EXERCISE AIM -> Write the data below out exactly as it stands. Do not include the pictures.
===== SOURCE MATERIAL
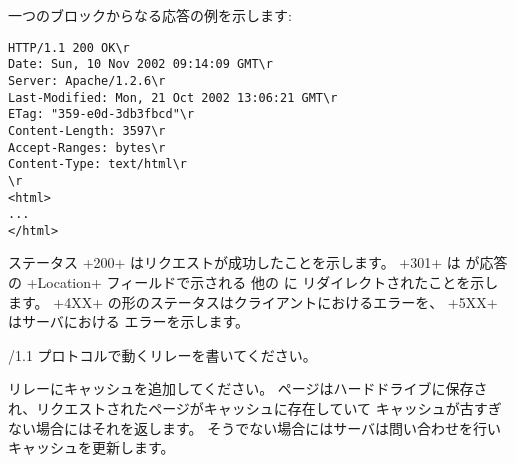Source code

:%
一つのブロックからなる応答の例を示します:
\begin{lstlisting}
HTTP/1.1 200 OK\r
Date: Sun, 10 Nov 2002 09:14:09 GMT\r
Server: Apache/1.2.6\r
Last-Modified: Mon, 21 Oct 2002 13:06:21 GMT\r
ETag: "359-e0d-3db3fbcd"\r
Content-Length: 3597\r
Accept-Ranges: bytes\r
Content-Type: text/html\r
\r
<html>
...
</html>
\end{lstlisting}
ステータス \ml+200+ はリクエストが成功したことを示します。
\ml+301+ は \URL が応答の \ml+Location+ フィールドで示される 他の \URL に
リダイレクトされたことを示します。
\ml+4XX+ の形のステータスはクライアントにおけるエラーを、 \ml+5XX+ はサーバにおける
エラーを示します。

\begin{exercise}[noanswer]
\label{ex/proxy-1.1}
\http/1.1 プロトコルで動くリレーを書いてください。
\end{exercise}

\begin{exercise}[noanswer]
リレーにキャッシュを追加してください。
ページはハードドライブに保存され、リクエストされたページがキャッシュに存在していて
キャッシュが古すぎない場合にはそれを返します。
そうでない場合にはサーバは問い合わせを行いキャッシュを更新します。
\end{exercise}

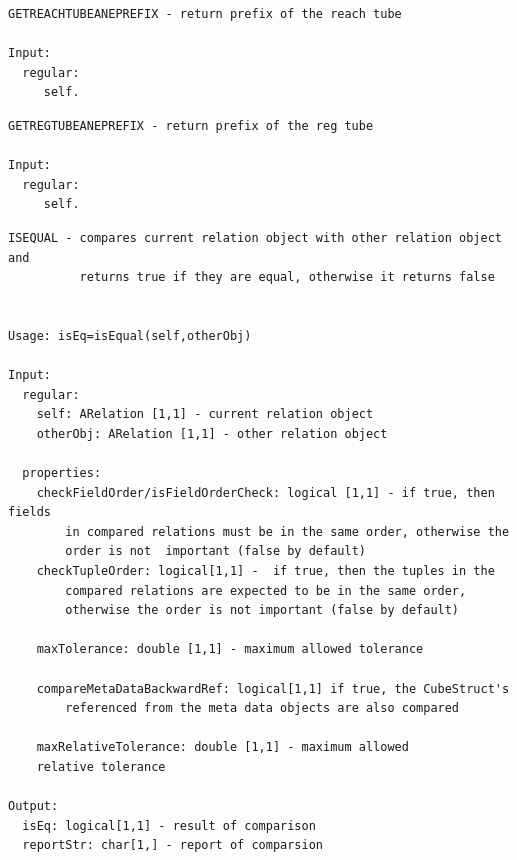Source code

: \documentclass[letterpaper,10pt,english]{sphinxmanual}
\begin{document}
\begin{Verbatim}[commandchars=\\\{\}]
GETREACHTUBEANEPREFIX - return prefix of the reach tube

Input:
  regular:
     self.
\end{Verbatim}

\begin{Verbatim}[commandchars=\\\{\}]
GETREGTUBEANEPREFIX - return prefix of the reg tube

Input:
  regular:
     self.
\end{Verbatim}

\begin{Verbatim}[commandchars=\\\{\}]
ISEQUAL - compares current relation object with other relation object and
          returns true if they are equal, otherwise it returns false


Usage: isEq=isEqual(self,otherObj)

Input:
  regular:
    self: ARelation [1,1] - current relation object
    otherObj: ARelation [1,1] - other relation object

  properties:
    checkFieldOrder/isFieldOrderCheck: logical [1,1] - if true, then fields
        in compared relations must be in the same order, otherwise the
        order is not  important (false by default)
    checkTupleOrder: logical[1,1] -  if true, then the tuples in the
        compared relations are expected to be in the same order,
        otherwise the order is not important (false by default)

    maxTolerance: double [1,1] - maximum allowed tolerance

    compareMetaDataBackwardRef: logical[1,1] if true, the CubeStruct's
        referenced from the meta data objects are also compared

    maxRelativeTolerance: double [1,1] - maximum allowed
    relative tolerance

Output:
  isEq: logical[1,1] - result of comparison
  reportStr: char[1,] - report of comparsion
\end{Verbatim}
\end{document}
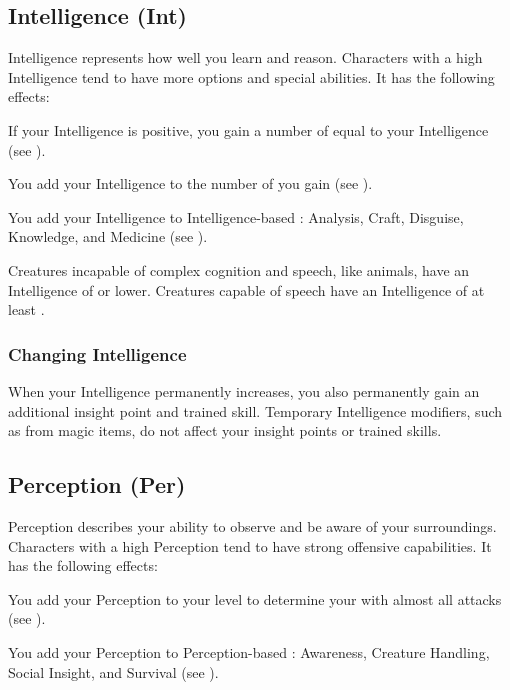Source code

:   \subsection{Intelligence (Int)}\label{Intelligence}
    {
      Intelligence represents how well you learn and reason.
      Characters with a high Intelligence tend to have more options and special abilities.
      It has the following effects:

      \begin{raggeditemize}
        \item If your Intelligence is positive, you gain a number of  equal to your Intelligence (see ).
        \item You add your Intelligence to the number of  you gain (see ).
        \item You add your Intelligence to Intelligence-based : Analysis, Craft, Disguise, Knowledge, and Medicine (see ).
      \end{raggeditemize}

      \par Creatures incapable of complex cognition and speech, like animals, have an Intelligence of  or lower.
      Creatures capable of speech have an Intelligence of at least .
    }

    \subsubsection{Changing Intelligence}\label{Changing Intelligence}
      When your Intelligence permanently increases, you also permanently gain an additional insight point and trained skill.
      Temporary Intelligence modifiers, such as from magic items, do not affect your insight points or trained skills.

  \subsection{Perception (Per)}\label{Perception}
    {
      Perception describes your ability to observe and be aware of your surroundings.
      Characters with a high Perception tend to have strong offensive capabilities.
      It has the following effects:
      \begin{raggeditemize}
        \item You add your Perception to your level to determine your  with almost all attacks (see ).
        \item You add your Perception to Perception-based : Awareness, Creature Handling, Social Insight, and Survival (see ).
      \end{raggeditemize}
    }

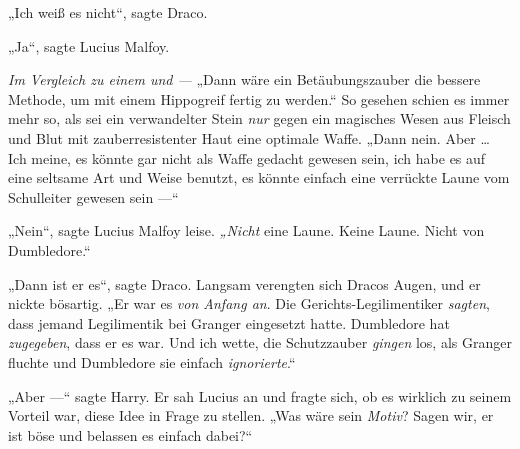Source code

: „Ich weiß es nicht“, sagte Draco.

„Ja“, sagte Lucius Malfoy.

\emph{Im Vergleich zu einem  und  —}
„Dann wäre ein Betäubungszauber die bessere Methode, um mit einem Hippogreif fertig zu werden.“
So gesehen schien es immer mehr so, als sei ein verwandelter Stein \emph{nur} gegen ein magisches Wesen aus Fleisch und Blut mit zauberresistenter Haut eine optimale Waffe.
„Dann nein. Aber … Ich meine, es könnte gar nicht als Waffe gedacht gewesen sein, ich habe es auf eine seltsame Art und Weise benutzt, es könnte einfach eine verrückte Laune vom Schulleiter gewesen sein —“

„Nein“, sagte Lucius Malfoy leise. \emph{„Nicht} eine Laune. Keine Laune. Nicht von Dumbledore.“

„Dann ist er es“, sagte Draco.
Langsam verengten sich Dracos Augen, und er nickte bösartig.
„Er war es \emph{von Anfang an}. Die Gerichts-Legilimentiker \emph{sagten}, dass jemand Legilimentik bei Granger eingesetzt hatte. Dumbledore hat \emph{zugegeben}, dass er es war. Und ich wette, die Schutzzauber \emph{gingen} los, als Granger fluchte und Dumbledore sie einfach \emph{ignorierte}.“

„Aber —“ sagte Harry. Er sah Lucius an und fragte sich, ob es wirklich zu seinem Vorteil war, diese Idee in Frage zu stellen.
„Was wäre sein \emph{Motiv}? Sagen wir, er ist böse und belassen es einfach dabei?“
==========
RESPONSE BELOW ->
Source code

:%
一つのブロックからなる応答の例を示します:
\begin{lstlisting}
HTTP/1.1 200 OK\r
Date: Sun, 10 Nov 2002 09:14:09 GMT\r
Server: Apache/1.2.6\r
Last-Modified: Mon, 21 Oct 2002 13:06:21 GMT\r
ETag: "359-e0d-3db3fbcd"\r
Content-Length: 3597\r
Accept-Ranges: bytes\r
Content-Type: text/html\r
\r
<html>
...
</html>
\end{lstlisting}
ステータス \ml+200+ はリクエストが成功したことを示します。
\ml+301+ は \URL が応答の \ml+Location+ フィールドで示される 他の \URL に
リダイレクトされたことを示します。
\ml+4XX+ の形のステータスはクライアントにおけるエラーを、 \ml+5XX+ はサーバにおける
エラーを示します。

\begin{exercise}[noanswer]
\label{ex/proxy-1.1}
\http/1.1 プロトコルで動くリレーを書いてください。
\end{exercise}

\begin{exercise}[noanswer]
リレーにキャッシュを追加してください。
ページはハードドライブに保存され、リクエストされたページがキャッシュに存在していて
キャッシュが古すぎない場合にはそれを返します。
そうでない場合にはサーバは問い合わせを行いキャッシュを更新します。
\end{exercise}

Source code

: \documentclass[letterpaper,10pt,english]{sphinxmanual}
\begin{document}
\begin{Verbatim}[commandchars=\\\{\}]
GETREACHTUBEANEPREFIX - return prefix of the reach tube

Input:
  regular:
     self.
\end{Verbatim}

\begin{Verbatim}[commandchars=\\\{\}]
GETREGTUBEANEPREFIX - return prefix of the reg tube

Input:
  regular:
     self.
\end{Verbatim}

\begin{Verbatim}[commandchars=\\\{\}]
ISEQUAL - compares current relation object with other relation object and
          returns true if they are equal, otherwise it returns false


Usage: isEq=isEqual(self,otherObj)

Input:
  regular:
    self: ARelation [1,1] - current relation object
    otherObj: ARelation [1,1] - other relation object

  properties:
    checkFieldOrder/isFieldOrderCheck: logical [1,1] - if true, then fields
        in compared relations must be in the same order, otherwise the
        order is not  important (false by default)
    checkTupleOrder: logical[1,1] -  if true, then the tuples in the
        compared relations are expected to be in the same order,
        otherwise the order is not important (false by default)

    maxTolerance: double [1,1] - maximum allowed tolerance

    compareMetaDataBackwardRef: logical[1,1] if true, the CubeStruct's
        referenced from the meta data objects are also compared

    maxRelativeTolerance: double [1,1] - maximum allowed
    relative tolerance

Output:
  isEq: logical[1,1] - result of comparison
  reportStr: char[1,] - report of comparsion
\end{Verbatim}
\end{document}
Source code

:   \subsection{Intelligence (Int)}\label{Intelligence}
    {
      Intelligence represents how well you learn and reason.
      Characters with a high Intelligence tend to have more options and special abilities.
      It has the following effects:

      \begin{raggeditemize}
        \item If your Intelligence is positive, you gain a number of  equal to your Intelligence (see ).
        \item You add your Intelligence to the number of  you gain (see ).
        \item You add your Intelligence to Intelligence-based : Analysis, Craft, Disguise, Knowledge, and Medicine (see ).
      \end{raggeditemize}

      \par Creatures incapable of complex cognition and speech, like animals, have an Intelligence of  or lower.
      Creatures capable of speech have an Intelligence of at least .
    }

    \subsubsection{Changing Intelligence}\label{Changing Intelligence}
      When your Intelligence permanently increases, you also permanently gain an additional insight point and trained skill.
      Temporary Intelligence modifiers, such as from magic items, do not affect your insight points or trained skills.

  \subsection{Perception (Per)}\label{Perception}
    {
      Perception describes your ability to observe and be aware of your surroundings.
      Characters with a high Perception tend to have strong offensive capabilities.
      It has the following effects:
      \begin{raggeditemize}
        \item You add your Perception to your level to determine your  with almost all attacks (see ).
        \item You add your Perception to Perception-based : Awareness, Creature Handling, Social Insight, and Survival (see ).
      \end{raggeditemize}
    }

Source code

: „Ich weiß es nicht“, sagte Draco.

„Ja“, sagte Lucius Malfoy.

\emph{Im Vergleich zu einem  und  —}
„Dann wäre ein Betäubungszauber die bessere Methode, um mit einem Hippogreif fertig zu werden.“
So gesehen schien es immer mehr so, als sei ein verwandelter Stein \emph{nur} gegen ein magisches Wesen aus Fleisch und Blut mit zauberresistenter Haut eine optimale Waffe.
„Dann nein. Aber … Ich meine, es könnte gar nicht als Waffe gedacht gewesen sein, ich habe es auf eine seltsame Art und Weise benutzt, es könnte einfach eine verrückte Laune vom Schulleiter gewesen sein —“

„Nein“, sagte Lucius Malfoy leise. \emph{„Nicht} eine Laune. Keine Laune. Nicht von Dumbledore.“

„Dann ist er es“, sagte Draco.
Langsam verengten sich Dracos Augen, und er nickte bösartig.
„Er war es \emph{von Anfang an}. Die Gerichts-Legilimentiker \emph{sagten}, dass jemand Legilimentik bei Granger eingesetzt hatte. Dumbledore hat \emph{zugegeben}, dass er es war. Und ich wette, die Schutzzauber \emph{gingen} los, als Granger fluchte und Dumbledore sie einfach \emph{ignorierte}.“

„Aber —“ sagte Harry. Er sah Lucius an und fragte sich, ob es wirklich zu seinem Vorteil war, diese Idee in Frage zu stellen.
„Was wäre sein \emph{Motiv}? Sagen wir, er ist böse und belassen es einfach dabei?“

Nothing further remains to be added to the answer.